In December 2008, Ross Young, executive director of the Water Services Association of Australia, was telling Discover magazine that Australia was "the canary in the coal mine when it comes to the impact of climate change on water resources." He added: "Many people thought there would be adequate time to adapt to less water. The lesson from Australia is that the shift has been very dramatic and has occurred in a very short period".

By 10 July 2010, the New York Times was reporting: "Arid Australia Sips Seawater, but at a Cost". In one of the country’s biggest infrastructure projects in its history, the paper told us, Australia’s five largest cities were spending $13.2 billion on desalination plants. And, with a startling lack of originality, Ross Young was repeating the mantra: "We consider ourselves the canary in the coal mine for climate change-induced changes to water supply systems," he said, describing the $13.2 billion as: "the cost of adapting to climate change".

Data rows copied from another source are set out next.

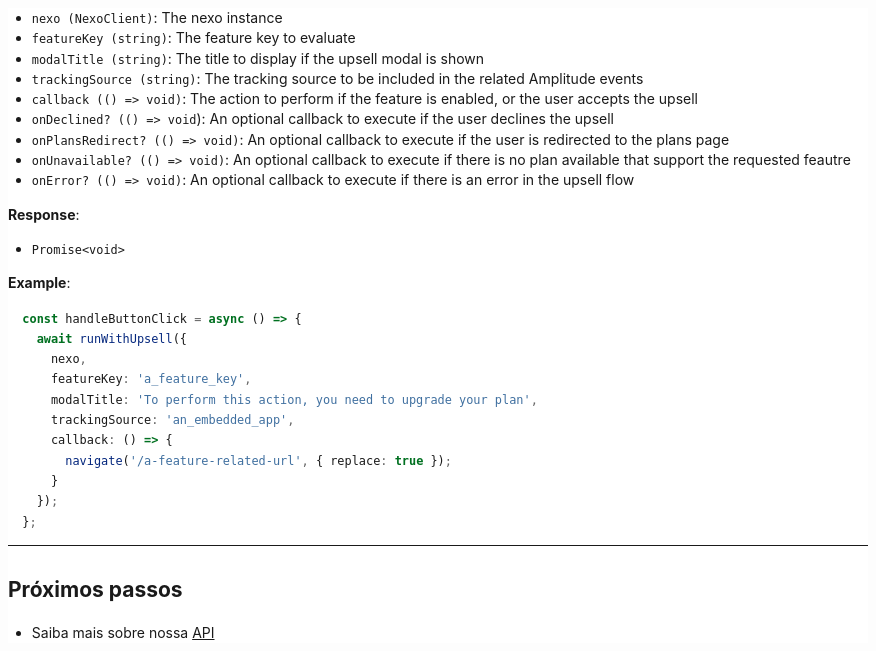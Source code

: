 - `nexo (NexoClient)`: The nexo instance
- `featureKey (string)`: The feature key to evaluate
- `modalTitle (string)`: The title to display if the upsell modal is shown
- `trackingSource (string)`: The tracking source to be included in the related Amplitude events
- `callback (() => void)`: The action to perform if the feature is enabled, or the user accepts the upsell
-  `onDeclined? (() => void`): An optional callback to execute if the user declines the upsell
- `onPlansRedirect? (() => void)`: An optional callback to execute if the user is redirected to the plans page
- `onUnavailable? (() => void)`: An optional callback to execute if there is no plan available that support the requested feautre
- `onError? (() => void)`: An optional callback to execute if there is an error in the upsell flow

**Response**:

- `Promise<void>`

**Example**:

```ts
  const handleButtonClick = async () => {
    await runWithUpsell({
      nexo,
      featureKey: 'a_feature_key',
      modalTitle: 'To perform this action, you need to upgrade your plan',
      trackingSource: 'an_embedded_app',
      callback: () => {
        navigate('/a-feature-related-url', { replace: true });
      }
    });
  };
```

---

## Próximos passos

- Saiba mais sobre nossa [API](./nuvemshop-api)
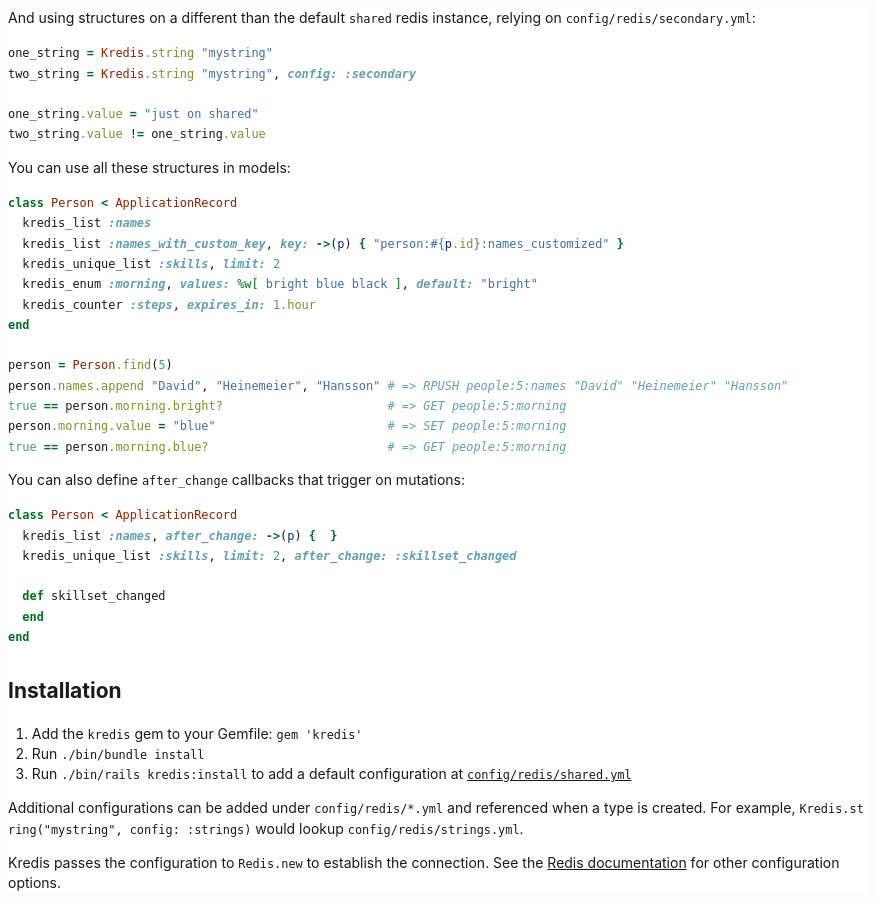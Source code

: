 And using structures on a different than the default `shared` redis instance, relying on `config/redis/secondary.yml`:

```ruby
one_string = Kredis.string "mystring"
two_string = Kredis.string "mystring", config: :secondary

one_string.value = "just on shared"
two_string.value != one_string.value
```

You can use all these structures in models:

```ruby
class Person < ApplicationRecord
  kredis_list :names
  kredis_list :names_with_custom_key, key: ->(p) { "person:#{p.id}:names_customized" }
  kredis_unique_list :skills, limit: 2
  kredis_enum :morning, values: %w[ bright blue black ], default: "bright"
  kredis_counter :steps, expires_in: 1.hour
end

person = Person.find(5)
person.names.append "David", "Heinemeier", "Hansson" # => RPUSH people:5:names "David" "Heinemeier" "Hansson"
true == person.morning.bright?                       # => GET people:5:morning
person.morning.value = "blue"                        # => SET people:5:morning
true == person.morning.blue?                         # => GET people:5:morning
```

You can also define `after_change` callbacks that trigger on mutations:

```ruby
class Person < ApplicationRecord
  kredis_list :names, after_change: ->(p) {  }
  kredis_unique_list :skills, limit: 2, after_change: :skillset_changed

  def skillset_changed
  end
end
```

## Installation

1. Add the `kredis` gem to your Gemfile: `gem 'kredis'`
2. Run `./bin/bundle install`
3. Run `./bin/rails kredis:install` to add a default configuration at [`config/redis/shared.yml`](lib/install/shared.yml)

Additional configurations can be added under `config/redis/*.yml` and referenced when a type is created. For example, `Kredis.string("mystring", config: :strings)` would lookup `config/redis/strings.yml`.

Kredis passes the configuration to `Redis.new` to establish the connection. See the [Redis documentation](https://github.com/redis/redis-rb) for other configuration options.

Needless to say, the Queensland state Premier Anna Bligh is now talking of "exceptional events", and the BBC happily chirps about a "freak of nature" – an attempt to reinforce the subliminal message that nothing could have been done.

But the real story is bizarre, another classic example of the greenies forcing major distortions in policy which cost money we haven't got and eventually kill people. Increasingly we see that the obsession with global warming is not a risk-free option. It costs money we can't afford, and lives. This must stop.